Survival of the Dead takes a close look at the Real behind this American fantasy: it’s monomaniacal, paranoid, autocratic, misogynistic, and utterly self-deluded in its belief that it is possible to be independent of the burdens and obligations of otherness. What the survivalists fail to understand is that they themselves are already zombies while they are still alive; because their own form of life is itself a dead archaism, which continues only because they are unable to recognize that it is, already, long dead. This is the source of the sense of exhaustion that I mentioned earlier.

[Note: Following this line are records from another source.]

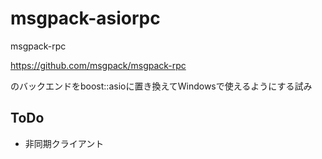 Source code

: msgpack-asiorpc
===============
msgpack-rpc

https://github.com/msgpack/msgpack-rpc

のバックエンドをboost::asioに置き換えてWindowsで使えるようにする試み

ToDo
----
* 非同期クライアント

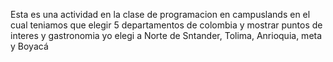 Esta es una actividad en la clase de programacion en campuslands 
en el cual teniamos que elegir 5 departamentos de colombia y mostrar puntos de interes y gastronomia
yo elegi a Norte de Sntander, Tolima, Anrioquia, meta y Boyacá 
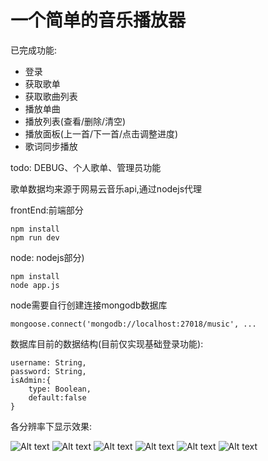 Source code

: # 一个简单的音乐播放器

已完成功能: 

* 登录
* 获取歌单
* 获取歌曲列表
* 播放单曲
* 播放列表(查看/删除/清空)
* 播放面板(上一首/下一首/点击调整进度)
* 歌词同步播放

todo: DEBUG、个人歌单、管理员功能

歌单数据均来源于网易云音乐api,通过nodejs代理

frontEnd:前端部分
	
	npm install
	npm run dev

node: nodejs部分)

	npm install
	node app.js

node需要自行创建连接mongodb数据库
		
	mongoose.connect('mongodb://localhost:27018/music', ...
	
数据库目前的数据结构(目前仅实现基础登录功能):

	username: String,
    password: String,
    isAdmin:{
        type: Boolean,
        default:false
    }

各分辨率下显示效果:


![Alt text](https://github.com/leat14536/practice/blob/gh-pages/music/images/4.png?raw=true)
![Alt text](https://github.com/leat14536/practice/blob/gh-pages/music/images/5.png?raw=true)
![Alt text](https://github.com/leat14536/practice/blob/gh-pages/music/images/6.png?raw=true)
![Alt text](https://github.com/leat14536/practice/blob/gh-pages/music/images/1.png?raw=true)
![Alt text](https://github.com/leat14536/practice/blob/gh-pages/music/images/3.png?raw=true)
![Alt text](https://github.com/leat14536/practice/blob/gh-pages/music/images/2.png?raw=true)



	

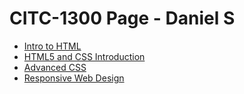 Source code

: # CITC-1300 Page - Daniel S

<ul>
    <li><a href="html_intro/index.html" target="_blank">Intro to HTML</a></li>
    <li><a href="html5_css/index.html" target="_blank">HTML5 and CSS Introduction</a></li>
    <li><a href="advanced_css/index.html" target="_blank">Advanced CSS</a></li>
    <li><a href="responsive_web_design/index.html>" target="_blank">Responsive Web Design</a></li>
</ul>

Romero’s zombie films have always been more about what the stress of catastrophe and danger reveals about the living, would-be survivors, than they have been about the state of being of the zombies themselves. This tendency is pushed to an extreme in Survival. For in this movie, the zombies themselves are scarcely even a menace. Anybody with a gun and ammunition (and there seems to be no scarcity of these) is well protected, and has little or nothing to worry about. The menace comes from the living, not from the dead. Most of the people who get killed in the course of the movie are murdered by other living human beings; even the genre-requisite zombie swarm, unleashing an orgy of destruction at the end, is only the result of living-human stupidity and pointless rivalry.

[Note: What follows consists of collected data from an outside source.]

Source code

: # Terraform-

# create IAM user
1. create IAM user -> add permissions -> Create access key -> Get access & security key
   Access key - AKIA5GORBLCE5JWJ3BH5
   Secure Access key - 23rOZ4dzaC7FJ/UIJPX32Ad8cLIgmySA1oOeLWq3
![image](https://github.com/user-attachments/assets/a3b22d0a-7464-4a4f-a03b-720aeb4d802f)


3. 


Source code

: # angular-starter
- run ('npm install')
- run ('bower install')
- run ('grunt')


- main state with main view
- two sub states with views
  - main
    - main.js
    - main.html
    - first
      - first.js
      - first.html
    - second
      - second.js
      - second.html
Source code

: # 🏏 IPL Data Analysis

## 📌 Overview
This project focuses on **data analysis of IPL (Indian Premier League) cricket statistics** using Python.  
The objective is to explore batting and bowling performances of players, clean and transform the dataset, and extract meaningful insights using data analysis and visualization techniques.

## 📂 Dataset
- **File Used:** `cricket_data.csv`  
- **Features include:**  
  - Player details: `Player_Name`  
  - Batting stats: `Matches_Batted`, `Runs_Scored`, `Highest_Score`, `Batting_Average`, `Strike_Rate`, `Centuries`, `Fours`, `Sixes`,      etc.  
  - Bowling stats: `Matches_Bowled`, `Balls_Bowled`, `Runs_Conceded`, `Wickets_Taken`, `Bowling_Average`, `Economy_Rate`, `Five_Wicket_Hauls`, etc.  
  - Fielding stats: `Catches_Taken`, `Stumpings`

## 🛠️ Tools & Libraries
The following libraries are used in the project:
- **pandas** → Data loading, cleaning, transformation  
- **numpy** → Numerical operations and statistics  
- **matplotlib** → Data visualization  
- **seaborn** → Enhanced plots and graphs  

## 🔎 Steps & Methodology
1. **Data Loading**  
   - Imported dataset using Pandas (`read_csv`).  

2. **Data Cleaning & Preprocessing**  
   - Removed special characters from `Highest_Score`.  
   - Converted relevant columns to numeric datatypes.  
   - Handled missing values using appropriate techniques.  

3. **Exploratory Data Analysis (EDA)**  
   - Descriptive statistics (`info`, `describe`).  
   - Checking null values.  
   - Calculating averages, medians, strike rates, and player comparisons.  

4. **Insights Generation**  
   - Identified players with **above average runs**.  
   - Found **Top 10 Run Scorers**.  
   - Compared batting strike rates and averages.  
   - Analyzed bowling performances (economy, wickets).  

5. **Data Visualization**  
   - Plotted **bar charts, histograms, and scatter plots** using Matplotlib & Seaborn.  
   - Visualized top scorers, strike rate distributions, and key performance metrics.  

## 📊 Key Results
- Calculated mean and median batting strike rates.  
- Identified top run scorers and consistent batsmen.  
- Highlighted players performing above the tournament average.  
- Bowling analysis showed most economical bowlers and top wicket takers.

Survival of the Dead has many small pleasures, and moments of affective ambivalence and intensity, that are reminiscent of Romero’s earlier zombie movies. I am thinking of the moments of hesitation, of suspension between living and dying and coming back from the dead; and the tension involved in killing oneself, or somebody else one cares for, in order to avert such a return. There’s the insuppressible longing that the undead might retain something of what they were before, and the disappointment (and often, mortal danger) when it becomes clear that, inevitably, they do not. (I am thinking, especially, of the moment when O’Flynn’s daughter is bitten by her undead identical twin, as well as of the moment when Tomboy kills the other soldier with whom she has been bantering throughout, in order to spare him zombification). What’s new in Survival is only the context in which these events occur. There is no longer anything like the well-stocked shopping malls or Dawn, or the military bunker of Day, or even the yuppie enclave of Land of the Dead; and, as I’ve already noted, the network that seemed to have survived its human users in Diary has also, for the most part, gone down. 

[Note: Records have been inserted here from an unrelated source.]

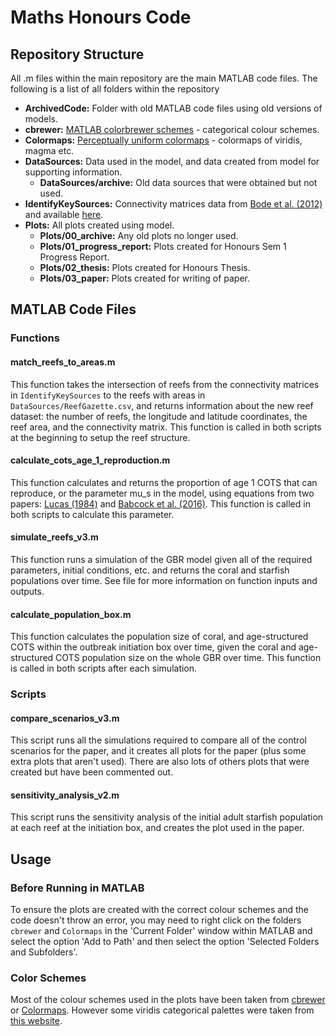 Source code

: # Maths Honours Code

## Repository Structure
All .m files within the main repository are the main MATLAB code files. The following is a list of all folders within the repository

- **ArchivedCode:** Folder with old MATLAB code files using old versions of models.
- **cbrewer:** [MATLAB colorbrewer schemes](https://au.mathworks.com/matlabcentral/fileexchange/34087-cbrewer-colorbrewer-schemes-for-matlab) - categorical colour schemes.
- **Colormaps:** [Perceptually uniform colormaps](https://au.mathworks.com/matlabcentral/fileexchange/51986-perceptually-uniform-colormaps) - colormaps of viridis, magma etc. 
- **DataSources:** Data used in the model, and data created from model for supporting information.
	- **DataSources/archive:** Old data sources that were obtained but not used.
- **IdentifyKeySources:** Connectivity matrices data from [Bode et al. (2012)](https://www.int-res.com/abstracts/meps/v466/p155-166) and available [here](https://github.com/MikeBode/IdentifyKeySources).
- **Plots:** All plots created using model.
	- **Plots/00_archive:** Any old plots no longer used.
	- **Plots/01_progress_report:** Plots created for Honours Sem 1 Progress Report.
	- **Plots/02_thesis:** Plots created for Honours Thesis.
	- **Plots/03_paper:** Plots created for writing of paper.

## MATLAB Code Files

### Functions
#### match_reefs_to_areas.m
This function takes the intersection of reefs from the connectivity matrices in `IdentifyKeySources` to the reefs with areas in `DataSources/ReefGazette.csv`, and returns information about the new reef dataset: the number of reefs, the longitude and latitude coordinates, the reef area, and the connectivity matrix. This function is called in both scripts at the beginning to setup the reef structure.

#### calculate_cots_age_1_reproduction.m
This function calculates and returns the proportion of age 1 COTS that can reproduce, or the parameter mu_s in the model, using equations from two papers: [Lucas (1984)](https://www.sciencedirect.com/science/article/abs/pii/0022098184902144) and [Babcock et al. (2016)](https://link.springer.com/article/10.1007/s00227-016-3009-5). This function is called in both scripts to calculate this parameter.

#### simulate_reefs_v3.m
This function runs a simulation of the GBR model given all of the required parameters, initial conditions, etc. and returns the coral and starfish populations over time. See file for more information on function inputs and outputs. 

#### calculate_population_box.m
This function calculates the population size of coral, and age-structured COTS within the outbreak initiation box over time, given the coral and age-structured COTS population size on the whole GBR over time. This function is called in both scripts after each simulation.

### Scripts

#### compare_scenarios_v3.m
This script runs all the simulations required to compare all of the control scenarios for the paper, and it creates all plots for the paper (plus some extra plots that aren't used). There are also lots of others plots that were created but have been commented out.

#### sensitivity_analysis_v2.m
This script runs the sensitivity analysis of the initial adult starfish population at each reef at the initiation box, and creates the plot used in the paper. 

## Usage
### Before Running in MATLAB
To ensure the plots are created with the correct colour schemes and the code doesn't throw an error, you may need to right click on the folders `cbrewer` and `Colormaps` in the 'Current Folder' window within MATLAB and select the option 'Add to Path' and then select the option 'Selected Folders and Subfolders'.

### Color Schemes
Most of the colour schemes used in the plots have been taken from [cbrewer](https://au.mathworks.com/matlabcentral/fileexchange/34087-cbrewer-colorbrewer-schemes-for-matlab) or [Colormaps](https://au.mathworks.com/matlabcentral/fileexchange/51986-perceptually-uniform-colormaps). However some viridis categorical palettes were taken from [this website](https://waldyrious.net/viridis-palette-generator/).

In retrospective comparison, Romero’s earlier zombie films had a perverse hopefulness, noticeable only in contrast to its absence here. We are left with a group of three survivors: the Sergeant, the tough woman soldier, and the teenaged nerd. They themselves concede that the prospects for any sort of affective bond or positive sociality, even among the three of them, is pretty slim. This may be contrasted to the island paradise to which the survivors escape at the end of Day of the Dead (a utopian moment, even though a heavily ironized and thoroughly precarious one), or even to the filmmakers-in-a-van collective at the end of Diary. The film ends, not with the escape of the three, but with a final long shot in which the two patriarchs, who have not exhausted their idiotic rivalry even by killing one another, shamble as zombies to yet another shootout; they ineffectually fire their empty pistols at one another, against the backdrop of an outrageously enormous (rising or setting?) moon.